> **WORK INSTRUCTIONS**: If a line in the entries below includes the string "rightarrow", copy it out.
--
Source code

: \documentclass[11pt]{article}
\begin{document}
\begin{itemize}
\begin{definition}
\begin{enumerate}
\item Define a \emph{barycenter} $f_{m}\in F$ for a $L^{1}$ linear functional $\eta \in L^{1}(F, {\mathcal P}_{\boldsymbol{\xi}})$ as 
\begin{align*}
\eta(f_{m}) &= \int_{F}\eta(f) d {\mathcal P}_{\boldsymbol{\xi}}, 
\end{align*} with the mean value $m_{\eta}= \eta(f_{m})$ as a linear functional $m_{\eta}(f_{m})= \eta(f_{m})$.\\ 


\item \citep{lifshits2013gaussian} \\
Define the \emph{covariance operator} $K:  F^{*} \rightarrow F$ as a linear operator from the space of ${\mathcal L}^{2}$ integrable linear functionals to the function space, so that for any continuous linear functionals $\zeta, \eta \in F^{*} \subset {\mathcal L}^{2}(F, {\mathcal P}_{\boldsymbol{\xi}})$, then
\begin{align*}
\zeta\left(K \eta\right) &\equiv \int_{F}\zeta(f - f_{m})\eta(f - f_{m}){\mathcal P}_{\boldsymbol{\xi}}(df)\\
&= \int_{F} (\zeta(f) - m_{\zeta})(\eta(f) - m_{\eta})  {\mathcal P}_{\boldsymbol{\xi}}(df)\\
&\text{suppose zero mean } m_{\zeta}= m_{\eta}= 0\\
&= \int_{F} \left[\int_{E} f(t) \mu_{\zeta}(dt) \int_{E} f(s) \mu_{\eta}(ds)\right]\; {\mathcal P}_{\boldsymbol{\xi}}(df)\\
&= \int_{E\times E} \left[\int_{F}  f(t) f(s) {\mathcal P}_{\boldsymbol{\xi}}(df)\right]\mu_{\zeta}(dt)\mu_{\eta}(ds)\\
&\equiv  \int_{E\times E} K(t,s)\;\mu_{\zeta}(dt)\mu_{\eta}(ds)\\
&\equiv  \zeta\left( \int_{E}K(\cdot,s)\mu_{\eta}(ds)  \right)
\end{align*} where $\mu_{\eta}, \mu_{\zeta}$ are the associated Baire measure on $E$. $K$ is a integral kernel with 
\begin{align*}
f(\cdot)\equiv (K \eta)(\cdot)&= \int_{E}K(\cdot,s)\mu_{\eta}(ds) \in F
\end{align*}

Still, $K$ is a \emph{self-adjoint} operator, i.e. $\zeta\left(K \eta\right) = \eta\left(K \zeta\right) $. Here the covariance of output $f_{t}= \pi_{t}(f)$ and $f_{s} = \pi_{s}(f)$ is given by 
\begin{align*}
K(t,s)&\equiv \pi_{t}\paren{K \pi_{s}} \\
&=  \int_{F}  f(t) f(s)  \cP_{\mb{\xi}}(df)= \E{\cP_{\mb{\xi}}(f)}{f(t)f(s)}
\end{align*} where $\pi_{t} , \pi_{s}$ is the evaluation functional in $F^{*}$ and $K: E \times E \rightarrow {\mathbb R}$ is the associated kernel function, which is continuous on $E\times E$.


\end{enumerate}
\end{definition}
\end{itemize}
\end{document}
--
> **TASK RESPONSE**:
Define the \emph{covariance operator} $K:  F^{*} \rightarrow F$ as a linear operator from the space of ${\mathcal L}^{2}$ integrable linear functionals to the function space, so that for any continuous linear functionals $\zeta, \eta \in F^{*} \subset {\mathcal L}^{2}(F, {\mathcal P}_{\boldsymbol{\xi}})$, then
\end{align*} where $\pi_{t} , \pi_{s}$ is the evaluation functional in $F^{*}$ and $K: E \times E \rightarrow {\mathbb R}$ is the associated kernel function, which is continuous on $E\times E$.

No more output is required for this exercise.